TEMPO.CO, Banyuwangi - Dinas Pertanian, Perkebunan, Kehutanan dan Holtikultura Kabupaten Banyuwangi, Jawa Timur, menargetkan untuk memperluas lahan budidaya melon dari 278 hektare menjadi minimal 500 hektare.
Kepala Dinas Pertanian, Perkebunan, Kehutanan dan Holtikultura Banyuwangi, Ikrori Hudanto, mengatakan perluasan halan budidaya melon, karena Banyuwangi berpeluang besar sebagai sentra melon. “Melon bagus ditanama di daerah yang tidak terlalu banyak air,” ujar dia kepada Tempo, Selasa, 9 Juni 2015.
Saat ini sentra budidaya melon di Banyuwangi terdapat di empat kecamatan, yakni Kecamatan Muncar, Siliragung, Pesanggaran dan Kecamatan Tegaldlimo.
Pada 2014 dihasilkan 8.479 ton melon dari lahan seluas 278 hektare.
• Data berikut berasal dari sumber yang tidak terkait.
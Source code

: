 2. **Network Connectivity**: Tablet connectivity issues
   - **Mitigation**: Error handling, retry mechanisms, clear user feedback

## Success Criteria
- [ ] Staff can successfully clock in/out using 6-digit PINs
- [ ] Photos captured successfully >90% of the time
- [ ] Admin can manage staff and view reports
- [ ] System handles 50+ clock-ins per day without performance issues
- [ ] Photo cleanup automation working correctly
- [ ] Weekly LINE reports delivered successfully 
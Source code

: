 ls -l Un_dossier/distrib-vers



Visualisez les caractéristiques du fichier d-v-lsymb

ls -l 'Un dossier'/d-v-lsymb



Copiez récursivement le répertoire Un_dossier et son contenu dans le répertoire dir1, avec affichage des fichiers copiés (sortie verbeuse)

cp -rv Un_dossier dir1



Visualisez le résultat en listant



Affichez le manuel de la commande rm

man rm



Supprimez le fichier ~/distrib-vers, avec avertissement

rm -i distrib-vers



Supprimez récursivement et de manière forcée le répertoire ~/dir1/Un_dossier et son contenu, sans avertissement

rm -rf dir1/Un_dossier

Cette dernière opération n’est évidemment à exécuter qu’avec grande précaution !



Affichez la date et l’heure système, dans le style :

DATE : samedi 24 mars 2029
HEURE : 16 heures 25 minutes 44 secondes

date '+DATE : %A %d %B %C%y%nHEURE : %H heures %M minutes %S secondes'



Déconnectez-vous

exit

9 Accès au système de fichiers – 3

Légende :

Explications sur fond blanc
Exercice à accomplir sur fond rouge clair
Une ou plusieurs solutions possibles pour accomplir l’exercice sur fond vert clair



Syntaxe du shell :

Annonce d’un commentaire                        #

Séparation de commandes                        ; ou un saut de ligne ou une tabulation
Melon asal Banyuwangi dikirim ke pasar modern di Bali, Surabaya dan Jakarta. Dengan harga paling rendah Rp 3.500 per kilogram, petani bisa mendapatkan pendapatan bersih hingga Rp 100 juta.
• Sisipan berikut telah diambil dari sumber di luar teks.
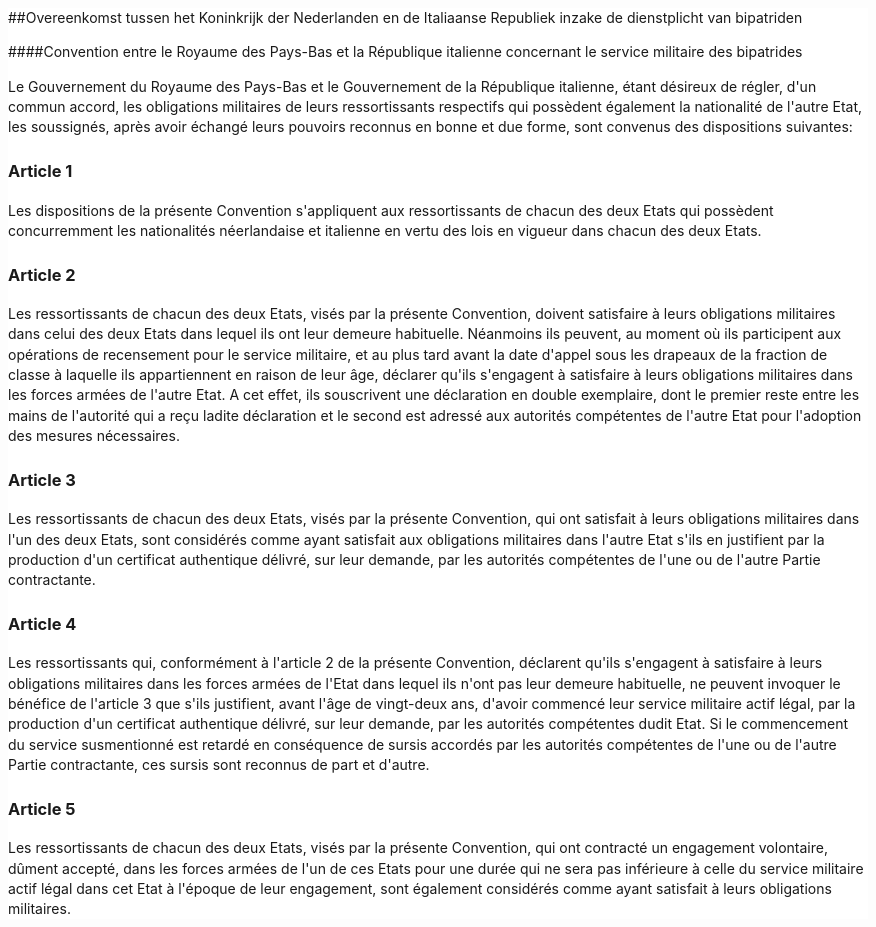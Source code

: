 <meta http-equiv='Content-Type' content='text/html; charset=utf-8' />

##Overeenkomst tussen het Koninkrijk der Nederlanden en de Italiaanse Republiek inzake de dienstplicht van bipatriden

####Convention entre le Royaume des Pays-Bas et la République italienne concernant le service militaire des bipatrides

Le Gouvernement du Royaume des Pays-Bas et le Gouvernement de la République italienne, étant désireux de régler, d'un commun accord, les obligations militaires de leurs ressortissants respectifs qui possèdent également la nationalité de l'autre Etat, les soussignés, après avoir échangé leurs pouvoirs reconnus en bonne et due forme,   sont convenus des dispositions suivantes:    

### Article  1  

Les dispositions de la présente Convention s'appliquent aux ressortissants de chacun des deux Etats qui possèdent concurremment les nationalités néerlandaise et italienne en vertu des lois en vigueur dans chacun des deux Etats.  

### Article  2  

Les ressortissants de chacun des deux Etats, visés par la présente Convention, doivent satisfaire à leurs obligations militaires dans celui des deux Etats dans lequel ils ont leur demeure habituelle. Néanmoins ils peuvent, au moment où ils participent aux opérations de recensement pour le service militaire, et au plus tard avant la date d'appel sous les drapeaux de la fraction de classe à laquelle ils appartiennent en raison de leur âge, déclarer qu'ils s'engagent à satisfaire à leurs obligations militaires dans les forces armées de l'autre Etat. A cet effet, ils souscrivent une déclaration en double exemplaire, dont le premier reste entre les mains de l'autorité qui a reçu ladite déclaration et le second est adressé aux autorités compétentes de l'autre Etat pour l'adoption des mesures nécessaires.  

### Article  3  

Les ressortissants de chacun des deux Etats, visés par la présente Convention, qui ont satisfait à leurs obligations militaires dans l'un des deux Etats, sont considérés comme ayant satisfait aux obligations militaires dans l'autre Etat s'ils en justifient par la production d'un certificat authentique délivré, sur leur demande, par les autorités compétentes de l'une ou de l'autre Partie contractante.  

### Article  4  

Les ressortissants qui, conformément à l'article 2 de la présente Convention, déclarent qu'ils s'engagent à satisfaire à leurs obligations militaires dans les forces armées de l'Etat dans lequel ils n'ont pas leur demeure habituelle, ne peuvent invoquer le bénéfice de l'article 3 que s'ils justifient, avant l'âge de vingt-deux ans, d'avoir commencé leur service militaire actif légal, par la production d'un certificat authentique délivré, sur leur demande, par les autorités compétentes dudit Etat. Si le commencement du service susmentionné est retardé en conséquence de sursis accordés par les autorités compétentes de l'une ou de l'autre Partie contractante, ces sursis sont reconnus de part et d'autre.  

### Article  5  

Les ressortissants de chacun des deux Etats, visés par la présente Convention, qui ont contracté un engagement volontaire, dûment accepté, dans les forces armées de l'un de ces Etats pour une durée qui ne sera pas inférieure à celle du service militaire actif légal dans cet Etat à l'époque de leur engagement, sont également considérés comme ayant satisfait à leurs obligations militaires.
Menurut Ikrori, keseriusan Pemerintah Kabupaten Banyuwangi mengembangkan budidaya melon ditandai dengan Jambore Varietas Melon, bekerjasama dengan Kementerian Pertanian pada 7-8 Juni, di Desa Tembokrejo, Kecamatan Muncar. Sebanyak 15 perusahaan perbenihan se-Indonesia terlibat dalam acara itu.
Ada 63 varietas benih unggul yang diujicobakan. Di antaranya varietas Ivory, Lola, Melani 1, SW 411, Kuning bulat, Lucky Star, Melon Apel, Vermelo, Gracia, Eksis F1, Diora, Aramis, Uranus, Radja, Golden Star, Jitu, Sumo, Aura 1, dan Aura 2.
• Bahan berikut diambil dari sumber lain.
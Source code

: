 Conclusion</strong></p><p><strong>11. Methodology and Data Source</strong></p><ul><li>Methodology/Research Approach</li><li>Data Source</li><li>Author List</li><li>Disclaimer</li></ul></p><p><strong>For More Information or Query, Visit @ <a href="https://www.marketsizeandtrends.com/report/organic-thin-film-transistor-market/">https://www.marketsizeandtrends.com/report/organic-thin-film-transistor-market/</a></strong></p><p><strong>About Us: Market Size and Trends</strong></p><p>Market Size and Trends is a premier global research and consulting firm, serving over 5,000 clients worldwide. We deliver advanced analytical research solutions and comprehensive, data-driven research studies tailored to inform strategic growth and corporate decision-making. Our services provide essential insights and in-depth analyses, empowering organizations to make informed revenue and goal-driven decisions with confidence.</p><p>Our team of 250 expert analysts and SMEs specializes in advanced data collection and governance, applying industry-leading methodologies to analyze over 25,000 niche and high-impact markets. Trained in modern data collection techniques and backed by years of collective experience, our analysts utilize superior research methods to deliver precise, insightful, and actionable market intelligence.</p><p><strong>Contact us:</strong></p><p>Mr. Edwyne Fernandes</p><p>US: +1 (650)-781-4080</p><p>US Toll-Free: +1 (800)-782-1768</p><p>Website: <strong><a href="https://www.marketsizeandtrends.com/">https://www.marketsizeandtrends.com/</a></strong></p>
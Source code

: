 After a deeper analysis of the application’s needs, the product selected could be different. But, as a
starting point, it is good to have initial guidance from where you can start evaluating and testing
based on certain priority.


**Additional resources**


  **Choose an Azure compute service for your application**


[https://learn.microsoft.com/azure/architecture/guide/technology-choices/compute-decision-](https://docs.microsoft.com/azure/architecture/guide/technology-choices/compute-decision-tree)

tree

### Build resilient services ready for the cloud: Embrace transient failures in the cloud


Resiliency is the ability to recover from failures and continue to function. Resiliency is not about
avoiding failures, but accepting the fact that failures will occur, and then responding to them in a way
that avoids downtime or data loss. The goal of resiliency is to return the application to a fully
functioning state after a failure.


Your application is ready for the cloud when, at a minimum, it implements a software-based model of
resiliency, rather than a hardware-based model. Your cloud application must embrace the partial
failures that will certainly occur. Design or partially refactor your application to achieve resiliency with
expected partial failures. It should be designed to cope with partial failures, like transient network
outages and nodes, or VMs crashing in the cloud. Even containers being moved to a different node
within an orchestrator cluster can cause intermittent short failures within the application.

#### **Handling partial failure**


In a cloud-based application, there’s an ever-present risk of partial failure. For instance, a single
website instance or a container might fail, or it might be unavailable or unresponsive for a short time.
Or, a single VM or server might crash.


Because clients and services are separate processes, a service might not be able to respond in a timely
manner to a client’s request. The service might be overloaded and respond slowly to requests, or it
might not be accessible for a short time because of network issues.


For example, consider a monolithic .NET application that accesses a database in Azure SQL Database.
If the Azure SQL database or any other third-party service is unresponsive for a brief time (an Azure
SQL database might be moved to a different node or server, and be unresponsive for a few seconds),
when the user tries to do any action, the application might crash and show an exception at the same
Ada pula Quick 1, Quick 2, Sweet M10, Kinanti, Melindo 15, Adinda, Devina, Zabra, Legita, M3, ME 01, Kirani, Mega 500, SW 444, Green Flash, SW 405, MAI 119, Galaksi, dan Melindo 10.
Varietas-varietas tersebut telah ditanam di Kecamatan Muncar sejak 7 April 2015 dan panen perdana pada 7 Juni 2015. Hasil panen tersebut saat ini sedang diuji oleh Direktorat Jenderal Holtikultura Kementerian Pertanian. “Kami cari 9 varietas terbaik untuk ditanam di Banyuwangi,” ujar Ikrori.
Sekretaris Kelompok Tani Melon “Ridho Lestari”, Ali Imron, mengatakan melon sangat menguntungkan bagi petani dibandingkan semangka. Produktivitas melon bisa mencapai 35-40 ton per hektare, dengan harga jual Rp 5 ribu – Rp 7 ribu per kilogram.
Sekali panen, petani bisa mendapatkan Rp 150 juta. Sedangkan dalam setahun melon bisa dipanen hingga 4 kali. “Berbeda dengan semangka yang harga jualnya hanya Rp 2.500 per kilogram,” ucap Ali.
Namun Ali mengakui kendala yang dihadapi petani, yakni pada saat panen raya harga melon berdaging putih bisa melorot hingga Rp 1.000 per kilogram, dan yang berdaging merah Rp 3 ribu per kilogram. Itu sebabnya, para petani meminta pemerintah dan pelaku usaha untuk melindungi harga melon di kisaran Rp 5 ribu per kilogram.
Kendala lainnya, biaya produksi yang besar, yakni mencapai Rp 50 juta per hektare untuk sekali panen. Biaya produksi terbesar untuk ongkos pembuatan tempat penyemaian (bedengan), plastik, tenaga kerja dan pestisida. Untuk memulai budidaya melon juga membutuhkan biaya hingga Rp 80 juta.
Menurut Imron, dengan besarnya biaya produksi, pemerintah harus menjamin akses petani ke perbankan. “Selama ini petani masih sulit mencari kredit bank,” tuturnya.